_Your instructions_:
Retype each of the records below exactly, leaving the pictures out.

[Rendered images with source text]
========

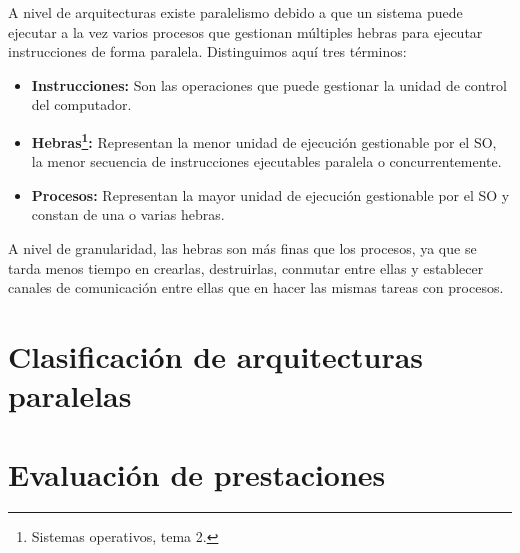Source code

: A nivel de arquitecturas existe paralelismo debido a que un sistema puede ejecutar a la vez varios procesos que gestionan múltiples hebras para ejecutar instrucciones de forma paralela.
Distinguimos aquí tres términos:

\begin{itemize}
	\item\textbf{Instrucciones:} Son las operaciones que puede gestionar la unidad de control del computador.
	\item\textbf{Hebras\footnote{Sistemas operativos, tema 2.}:} Representan la menor unidad de ejecución gestionable por el SO, la menor secuencia de instrucciones ejecutables paralela o concurrentemente.
	\item\textbf{Procesos:} Representan la mayor unidad de ejecución gestionable por el SO y constan de una o varias hebras.
\end{itemize}

A nivel de granularidad, las hebras son más finas que los procesos, ya que se tarda menos tiempo en crearlas, destruirlas, conmutar entre ellas y establecer canales de comunicación entre ellas que en hacer las mismas tareas con procesos.

\section{Clasificación de arquitecturas paralelas}

\section{Evaluación de prestaciones}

========

_Solution to this task_:
Source code

: A nivel de arquitecturas existe paralelismo debido a que un sistema puede ejecutar a la vez varios procesos que gestionan múltiples hebras para ejecutar instrucciones de forma paralela.
Distinguimos aquí tres términos:

\begin{itemize}
	\item\textbf{Instrucciones:} Son las operaciones que puede gestionar la unidad de control del computador.
	\item\textbf{Hebras\footnote{Sistemas operativos, tema 2.}:} Representan la menor unidad de ejecución gestionable por el SO, la menor secuencia de instrucciones ejecutables paralela o concurrentemente.
	\item\textbf{Procesos:} Representan la mayor unidad de ejecución gestionable por el SO y constan de una o varias hebras.
\end{itemize}

A nivel de granularidad, las hebras son más finas que los procesos, ya que se tarda menos tiempo en crearlas, destruirlas, conmutar entre ellas y establecer canales de comunicación entre ellas que en hacer las mismas tareas con procesos.

\section{Clasificación de arquitecturas paralelas}

\section{Evaluación de prestaciones}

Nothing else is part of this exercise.